» Exercise prompt: Give the count of lines in the records below that contain "texttt", and say nothing more.
Task material Block Start
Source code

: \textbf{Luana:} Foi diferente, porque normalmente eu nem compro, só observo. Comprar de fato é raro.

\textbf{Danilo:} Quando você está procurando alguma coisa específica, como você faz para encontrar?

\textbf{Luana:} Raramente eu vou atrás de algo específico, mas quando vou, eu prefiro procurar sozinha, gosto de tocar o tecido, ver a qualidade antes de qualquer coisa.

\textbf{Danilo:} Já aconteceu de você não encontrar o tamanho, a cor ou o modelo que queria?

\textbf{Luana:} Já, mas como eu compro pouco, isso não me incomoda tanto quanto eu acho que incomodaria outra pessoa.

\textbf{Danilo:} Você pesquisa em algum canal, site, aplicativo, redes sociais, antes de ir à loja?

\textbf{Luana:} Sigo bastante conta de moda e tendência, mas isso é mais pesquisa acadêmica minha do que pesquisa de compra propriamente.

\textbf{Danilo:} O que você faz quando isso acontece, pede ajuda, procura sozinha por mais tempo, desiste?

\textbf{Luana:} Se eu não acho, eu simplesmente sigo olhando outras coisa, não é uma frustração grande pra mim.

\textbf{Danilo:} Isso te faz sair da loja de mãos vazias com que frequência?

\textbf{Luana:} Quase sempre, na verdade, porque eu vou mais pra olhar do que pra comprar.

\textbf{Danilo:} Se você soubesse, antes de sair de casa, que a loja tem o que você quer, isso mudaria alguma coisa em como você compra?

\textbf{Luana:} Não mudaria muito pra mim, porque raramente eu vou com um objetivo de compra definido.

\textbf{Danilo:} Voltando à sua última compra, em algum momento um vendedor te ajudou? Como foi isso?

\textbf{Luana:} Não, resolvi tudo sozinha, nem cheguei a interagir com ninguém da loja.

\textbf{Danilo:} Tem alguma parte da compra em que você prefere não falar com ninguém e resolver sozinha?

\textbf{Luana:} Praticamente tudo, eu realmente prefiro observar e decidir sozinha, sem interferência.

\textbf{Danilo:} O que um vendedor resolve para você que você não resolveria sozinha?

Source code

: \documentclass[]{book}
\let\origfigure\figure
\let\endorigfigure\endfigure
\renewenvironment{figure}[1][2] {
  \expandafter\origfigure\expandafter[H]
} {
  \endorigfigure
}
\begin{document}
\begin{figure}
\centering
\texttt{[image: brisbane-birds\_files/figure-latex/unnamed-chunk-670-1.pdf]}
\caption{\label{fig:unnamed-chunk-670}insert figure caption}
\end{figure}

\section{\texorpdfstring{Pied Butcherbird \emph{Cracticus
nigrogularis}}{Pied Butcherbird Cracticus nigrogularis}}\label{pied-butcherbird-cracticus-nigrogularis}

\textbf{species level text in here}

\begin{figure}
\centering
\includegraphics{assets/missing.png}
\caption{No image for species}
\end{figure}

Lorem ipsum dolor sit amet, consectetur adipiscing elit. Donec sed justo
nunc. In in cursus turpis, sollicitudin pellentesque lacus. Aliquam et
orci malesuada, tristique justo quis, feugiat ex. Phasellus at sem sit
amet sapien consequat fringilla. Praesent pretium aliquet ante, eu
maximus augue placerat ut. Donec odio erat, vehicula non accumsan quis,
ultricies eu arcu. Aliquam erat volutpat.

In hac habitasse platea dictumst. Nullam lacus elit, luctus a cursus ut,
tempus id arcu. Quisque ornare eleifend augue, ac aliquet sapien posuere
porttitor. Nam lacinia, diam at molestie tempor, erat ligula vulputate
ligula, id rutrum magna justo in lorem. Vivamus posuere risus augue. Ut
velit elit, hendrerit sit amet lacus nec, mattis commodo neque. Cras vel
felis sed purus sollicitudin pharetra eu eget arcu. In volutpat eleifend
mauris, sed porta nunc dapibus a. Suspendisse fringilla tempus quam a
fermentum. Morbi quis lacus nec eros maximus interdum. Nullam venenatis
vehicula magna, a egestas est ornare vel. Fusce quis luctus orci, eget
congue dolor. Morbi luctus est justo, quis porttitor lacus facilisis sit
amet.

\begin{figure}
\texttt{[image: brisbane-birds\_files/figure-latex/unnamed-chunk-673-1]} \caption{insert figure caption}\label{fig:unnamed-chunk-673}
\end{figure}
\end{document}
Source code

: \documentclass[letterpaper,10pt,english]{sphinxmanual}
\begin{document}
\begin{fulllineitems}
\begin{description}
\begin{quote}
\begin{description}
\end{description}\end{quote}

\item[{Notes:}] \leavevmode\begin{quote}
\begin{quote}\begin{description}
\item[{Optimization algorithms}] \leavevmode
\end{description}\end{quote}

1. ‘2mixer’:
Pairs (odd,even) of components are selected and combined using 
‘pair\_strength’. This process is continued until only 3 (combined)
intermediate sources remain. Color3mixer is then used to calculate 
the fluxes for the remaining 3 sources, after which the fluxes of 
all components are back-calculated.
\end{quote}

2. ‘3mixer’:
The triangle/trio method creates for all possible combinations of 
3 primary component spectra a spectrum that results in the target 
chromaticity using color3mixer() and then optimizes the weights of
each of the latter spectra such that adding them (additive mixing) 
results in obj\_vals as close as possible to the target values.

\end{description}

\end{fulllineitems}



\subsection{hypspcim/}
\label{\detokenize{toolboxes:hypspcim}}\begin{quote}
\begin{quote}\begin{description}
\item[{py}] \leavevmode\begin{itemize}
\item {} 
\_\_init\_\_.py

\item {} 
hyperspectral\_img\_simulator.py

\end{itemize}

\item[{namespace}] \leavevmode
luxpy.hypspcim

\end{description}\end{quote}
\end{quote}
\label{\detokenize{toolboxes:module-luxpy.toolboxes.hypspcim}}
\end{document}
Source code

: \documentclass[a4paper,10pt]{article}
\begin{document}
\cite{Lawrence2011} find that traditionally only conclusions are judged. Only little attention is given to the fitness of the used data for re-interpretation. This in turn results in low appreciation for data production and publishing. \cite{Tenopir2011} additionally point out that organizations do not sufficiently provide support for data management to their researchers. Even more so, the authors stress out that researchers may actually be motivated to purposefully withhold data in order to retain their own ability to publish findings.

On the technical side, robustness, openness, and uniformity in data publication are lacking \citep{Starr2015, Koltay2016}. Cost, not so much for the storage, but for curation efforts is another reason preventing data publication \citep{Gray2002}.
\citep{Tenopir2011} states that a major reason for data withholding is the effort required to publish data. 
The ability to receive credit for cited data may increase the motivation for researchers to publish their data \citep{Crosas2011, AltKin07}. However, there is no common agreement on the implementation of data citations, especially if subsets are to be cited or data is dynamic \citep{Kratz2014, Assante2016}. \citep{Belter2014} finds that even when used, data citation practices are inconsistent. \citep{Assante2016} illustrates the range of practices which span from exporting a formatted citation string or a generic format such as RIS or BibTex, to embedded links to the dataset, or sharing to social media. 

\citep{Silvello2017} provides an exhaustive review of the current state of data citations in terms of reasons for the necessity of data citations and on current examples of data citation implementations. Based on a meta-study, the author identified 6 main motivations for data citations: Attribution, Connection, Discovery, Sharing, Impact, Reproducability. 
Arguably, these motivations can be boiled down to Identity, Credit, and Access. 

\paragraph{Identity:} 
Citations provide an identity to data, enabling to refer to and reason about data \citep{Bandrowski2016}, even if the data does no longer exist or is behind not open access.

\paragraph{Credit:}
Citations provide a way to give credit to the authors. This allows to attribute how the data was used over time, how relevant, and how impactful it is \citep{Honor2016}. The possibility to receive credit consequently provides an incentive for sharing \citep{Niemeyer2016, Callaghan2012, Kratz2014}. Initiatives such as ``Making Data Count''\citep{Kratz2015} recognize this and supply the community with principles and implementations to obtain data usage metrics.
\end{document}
Task material Block End
» Problem solution: 2